ECLI:NL:HR:2022:718
Hoge Raad
- Cassatie
- Rechtspraak.nl
Cassatie over box 3-heffing en massaalbezwaarprocedure
In deze zaak heeft de Hoge Raad op 20 mei 2022 uitspraak gedaan in een cassatieprocedure over de box 3-heffing voor de jaren 2017 en 2018. De belanghebbende, een individu, had beroep in cassatie ingesteld tegen de uitspraak van het Gerechtshof Den Haag van 14 juli 2021, waarin de bezwaren van de belanghebbende tegen de opgelegde aanslagen in de inkomstenbelasting/premie volksverzekeringen werden afgewezen.
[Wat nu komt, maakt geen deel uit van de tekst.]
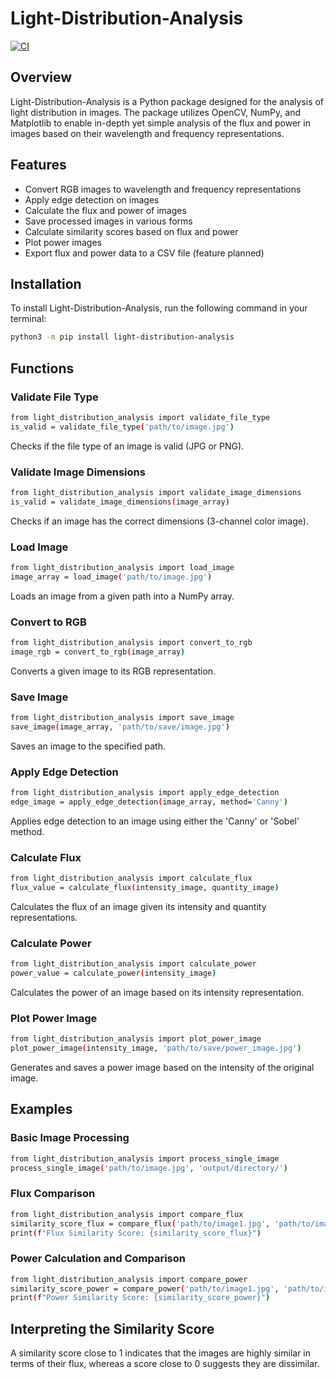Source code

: # Light-Distribution-Analysis

[![CI](https://github.com/SweatyCrayfish/light-distribution-analysis/actions/workflows/ci.yml/badge.svg)](https://github.com/SweatyCrayfish/light-distribution-analysis/actions/workflows/ci.yml)

## Overview

Light-Distribution-Analysis is a Python package designed for the analysis of light distribution in images. The package utilizes OpenCV, NumPy, and Matplotlib to enable in-depth yet simple analysis of the flux and power in images based on their wavelength and frequency representations.

## Features

- Convert RGB images to wavelength and frequency representations
- Apply edge detection on images
- Calculate the flux and power of images
- Save processed images in various forms
- Calculate similarity scores based on flux and power
- Plot power images
- Export flux and power data to a CSV file (feature planned)

## Installation

To install Light-Distribution-Analysis, run the following command in your terminal:

```bash
python3 -m pip install light-distribution-analysis
```

## Functions

### Validate File Type

```bash
from light_distribution_analysis import validate_file_type
is_valid = validate_file_type('path/to/image.jpg')
```

Checks if the file type of an image is valid (JPG or PNG).

### Validate Image Dimensions

```bash
from light_distribution_analysis import validate_image_dimensions
is_valid = validate_image_dimensions(image_array)
```

Checks if an image has the correct dimensions (3-channel color image).

### Load Image

```bash
from light_distribution_analysis import load_image
image_array = load_image('path/to/image.jpg')
```

Loads an image from a given path into a NumPy array.

### Convert to RGB

```bash
from light_distribution_analysis import convert_to_rgb
image_rgb = convert_to_rgb(image_array)
```

Converts a given image to its RGB representation.

### Save Image

```bash
from light_distribution_analysis import save_image
save_image(image_array, 'path/to/save/image.jpg')
```

Saves an image to the specified path.

### Apply Edge Detection

```bash
from light_distribution_analysis import apply_edge_detection
edge_image = apply_edge_detection(image_array, method='Canny')
```

Applies edge detection to an image using either the 'Canny' or 'Sobel' method.

### Calculate Flux

```bash
from light_distribution_analysis import calculate_flux
flux_value = calculate_flux(intensity_image, quantity_image)
```

Calculates the flux of an image given its intensity and quantity representations.

### Calculate Power

```bash
from light_distribution_analysis import calculate_power
power_value = calculate_power(intensity_image)
```

Calculates the power of an image based on its intensity representation.

### Plot Power Image

```bash
from light_distribution_analysis import plot_power_image
plot_power_image(intensity_image, 'path/to/save/power_image.jpg')
```

Generates and saves a power image based on the intensity of the original image.

## Examples

### Basic Image Processing

```bash
from light_distribution_analysis import process_single_image
process_single_image('path/to/image.jpg', 'output/directory/')
```

### Flux Comparison

```bash
from light_distribution_analysis import compare_flux
similarity_score_flux = compare_flux('path/to/image1.jpg', 'path/to/image2.jpg')
print(f"Flux Similarity Score: {similarity_score_flux}")
```

### Power Calculation and Comparison

```bash
from light_distribution_analysis import compare_power
similarity_score_power = compare_power('path/to/image1.jpg', 'path/to/image2.jpg')
print(f"Power Similarity Score: {similarity_score_power}")
```

## Interpreting the Similarity Score

A similarity score close to 1 indicates that the images are highly similar in terms of their flux, whereas a score close to 0 suggests they are dissimilar.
De belanghebbende stelde dat de box 3-heffing in strijd was met artikel 1 van het Eerste Protocol bij het Europees Verdrag tot bescherming van de rechten van de mens en het discriminatieverbod van artikel 14 EVRM. De Hoge Raad oordeelde dat de klachten van de belanghebbende falen en dat het Hof niet onjuist heeft geoordeeld. De Hoge Raad bevestigde dat de box 3-heffing niet leidt tot een individuele en buitensporige last voor de belanghebbende. De Hoge Raad benadrukte dat de rechtsvraag over de box 3-heffing die onderwerp was van de massaalbezwaarprocedure niet in deze cassatieprocedure kon worden beoordeeld. De Hoge Raad verklaarde het beroep in cassatie ongegrond en zag geen aanleiding voor een veroordeling in de proceskosten. Dit arrest is gewezen door de vice-president R.J. Koopman als voorzitter, en de raadsheren J. Wortel, A.F.M.Q. Beukers-van Dooren, M.T. Boerlage en P.A.G.M. Cools, in tegenwoordigheid van de waarnemend griffier F. Treuren.